_Available records_:
################
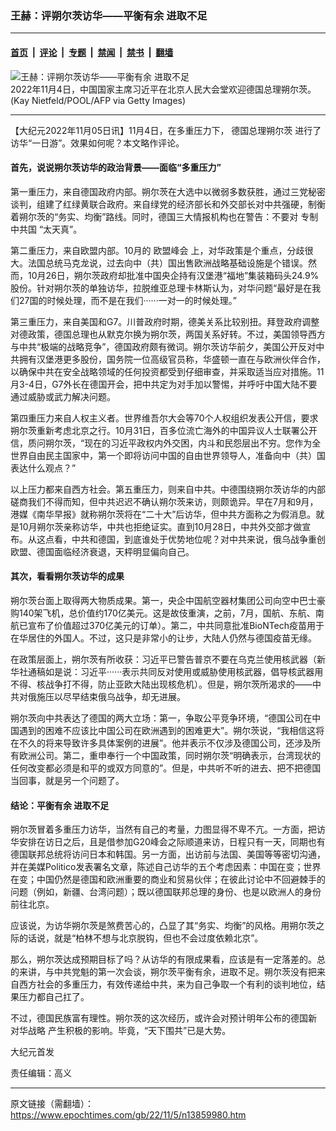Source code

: ### 王赫：评朔尔茨访华——平衡有余 进取不足

---

#### [首页](../../../..?n13859980) &nbsp;|&nbsp; [评论](../../../../../epoch-comment?n13859980) &nbsp;|&nbsp; [专题](../../../../../epoch-special?n13859980) &nbsp;|&nbsp; [禁闻](../../../../../epoch-news?n13859980) &nbsp;|&nbsp; [禁书](../../../../../books?n13859980) &nbsp;|&nbsp; [翻墙](https://github.com/gfw-breaker/nogfw/blob/master/README.md?n13859980)


<div><img alt="王赫：评朔尔茨访华——平衡有余 进取不足" class="attachment-djy_600_400 size-djy_600_400 wp-post-image" src="https://i.epochtimes.com/assets/uploads/2022/11/id13860000-GettyImages-1244474247-1.jpeg"/>
<div class="caption">
 2022年11月4日，中国国家主席习近平在北京人民大会堂欢迎德国总理朔尔茨。(Kay Nietfeld/POOL/AFP via Getty Images)
</div></div><hr/><div class="post_content" id="artbody" itemprop="articleBody">
 <!-- article content begin -->
 <p>
  【大纪元2022年11月05日讯】11月4日，在多重压力下，
  <ok href="https://www.epochtimes.com/gb/tag/%E5%BE%B7%E5%9B%BD%E6%80%BB%E7%90%86%E6%9C%94%E5%B0%94%E8%8C%A8.html">
   德国总理朔尔茨
  </ok>
  进行了访华“一日游”。效果如何呢？本文略作评论。
 </p>
 <h4>
  首先，说说朔尔茨访华的政治背景——面临“多重压力”
 </h4>
 <p>
  第一重压力，来自德国政府内部。朔尔茨在大选中以微弱多数获胜，通过三党秘密谈判，组建了红绿黄联合政府。来自绿党的经济部长和外交部长对中共强硬，制衡着朔尔茨的“务实、均衡”路线。同时，德国三大情报机构也在警告：不要对
  <ok href="https://www.epochtimes.com/gb/tag/%E4%B8%93%E5%88%B6%E4%B8%AD%E5%85%B1%E5%9B%BD.html">
   专制中共国
  </ok>
  “太天真”。
 </p>
 <p>
  第二重压力，来自欧盟内部。10月的
  <ok href="https://www.epochtimes.com/gb/tag/%E6%AC%A7%E7%9B%9F%E5%B3%B0%E4%BC%9A.html">
   欧盟峰会
  </ok>
  上，对华政策是个重点，分歧很大。法国总统马克龙说，过去向中（共）国出售欧洲战略基础设施是个错误。然而，10月26日，朔尔茨政府却批准中国央企持有汉堡港“福地”集装箱码头24.9%股份。针对朔尔茨的单独访华，拉脱维亚总理卡林斯认为，对华问题“最好是在我们27国的时候处理，而不是在我们······一对一的时候处理。”
 </p>
 <p>
  第三重压力，来自美国和G7。川普政府时期，德美关系比较别扭。拜登政府调整对德政策，德国总理也从默克尔换为朔尔茨，两国关系好转。不过，美国领导西方与中共“极端的战略竞争”，德国政府颇有微词。朔尔茨访华前夕，美国公开反对中共拥有汉堡港更多股份，国务院一位高级官员称，华盛顿一直在与欧洲伙伴合作，以确保中共在安全战略领域的任何投资都受到仔细审查，并采取适当应对措施。11月3-4日，G7外长在德国开会，把中共定为对手加以警惕，并呼吁中国大陆不要通过威胁或武力解决问题。
 </p>
 <p>
  第四重压力来自人权主义者。世界维吾尔大会等70个人权组织发表公开信，要求朔尔茨重新考虑北京之行。10月31日，百多位流亡海外的中国异议人士联署公开信，质问朔尔茨，“现在的习近平政权内外交困，内斗和民怨层出不穷。您作为全世界自由民主国家中，第一个即将访问中国的自由世界领导人，准备向中（共）国表达什么观点？”
 </p>
 <p>
  以上压力都来自西方社会。第五重压力，则来自中共。中德围绕朔尔茨访华的内部磋商我们不得而知，但中共迟迟不确认朔尔茨来访，则颇诡异。早在7月和9月，港媒《南华早报》就称朔尔茨将在“二十大”后访华，但中共方面称之为假消息。就是10月朔尔茨亲称访华，中共也拒绝证实。直到10月28日，中共外交部才做宣布。从这点看，中共和德国，到底谁处于优势地位呢？对中共来说，俄乌战争重创欧盟、德国面临经济衰退，天枰明显偏向自己。
 </p>
 <h4>
  其次，看看朔尔茨访华的成果
 </h4>
 <p>
  朔尔茨台面上取得两大物质成果。第一，央企中国航空器材集团公司向空中巴士豪购140架飞机，总价值约170亿美元。这是故伎重演，之前，7月，国航、东航、南航已宣布了价值超过370亿美元的订单）。第二，中共同意批准BioNTech疫苗用于在华居住的外国人。不过，这只是非常小的让步，大陆人仍然与德国疫苗无缘。
 </p>
 <p>
  在政策层面上，朔尔茨有所收获：习近平已警告普京不要在乌克兰使用核武器（新华社通稿如是说：习近平······表示共同反对使用或威胁使用核武器，倡导核武器用不得、核战争打不得，防止亚欧大陆出现核危机）。但是，朔尔茨所渴求的——中共对俄施压以尽早结束俄乌战争，却无进展。
 </p>
 <p>
  朔尔茨向中共表达了德国的两大立场：第一，争取公平竞争环境，“德国公司在中国遇到的困难不应该比中国公司在欧洲遇到的困难更大”。朔尔茨说，“我相信这将在不久的将来导致许多具体案例的进展”。他并表示不仅涉及德国公司，还涉及所有欧洲公司。第二，重申奉行一个中国政策，同时朔尔茨“明确表示，台湾现状的任何改变都必须是和平的或双方同意的”。但是，中共听不听的进去、把不把德国当回事，就是另一个问题了。
 </p>
 <h4>
  结论：平衡有余 进取不足
 </h4>
 <p>
  朔尔茨冒着多重压力访华，当然有自己的考量，力图显得不卑不亢。一方面，把访华安排在访日之后，且是借参加G20峰会之际顺道来访，日程只有一天，同期也有德国联邦总统将访问日本和韩国。另一方面，出访前与法国、美国等等密切沟通，并在美媒Politico发表署名文章，陈述自己访华的五个考虑因素：中国在变；世界在变；中国仍然是德国和欧洲重要的商业和贸易伙伴；在彼此讨论中不回避棘手的问题（例如，新疆、台湾问题）；既以德国联邦总理的身份、也是以欧洲人的身份前往北京。
 </p>
 <p>
  应该说，为访华朔尔茨是煞费苦心的，凸显了其“务实、均衡”的风格。用朔尔茨之际的话说，就是“柏林不想与北京脱钩，但也不会过度依赖北京”。
 </p>
 <p>
  那么，朔尔茨达成预期目标了吗？从访华的有限成果看，应该是有一定落差的。总的来讲，与中共党魁的第一次会谈，朔尔茨平衡有余，进取不足。朔尔茨没有把来自西方社会的多重压力，有效传递给中共，来为自己争取一个有利的谈判地位，结果压力都自己扛了。
 </p>
 <p>
  不过，德国民族富有理性。朔尔茨的这次经历，或许会对预计明年公布的德国新
  <ok href="https://www.epochtimes.com/gb/tag/%E5%AF%B9%E5%8D%8E%E6%88%98%E7%95%A5.html">
   对华战略
  </ok>
  产生积极的影响。毕竟，“天下围共”已是大势。
 </p>
 <p>
  大纪元首发
 </p>
 <p>
  责任编辑：高义
 </p>
 <!-- article content end -->
 <div id="below_article_ad">
 </div>
</div>


---

原文链接（需翻墙）：https://www.epochtimes.com/gb/22/11/5/n13859980.htm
################
_Task_: Taking the lines of the listing one by one, count those that contain "epochtimes", and answer with the number only.

_Answer area_: 6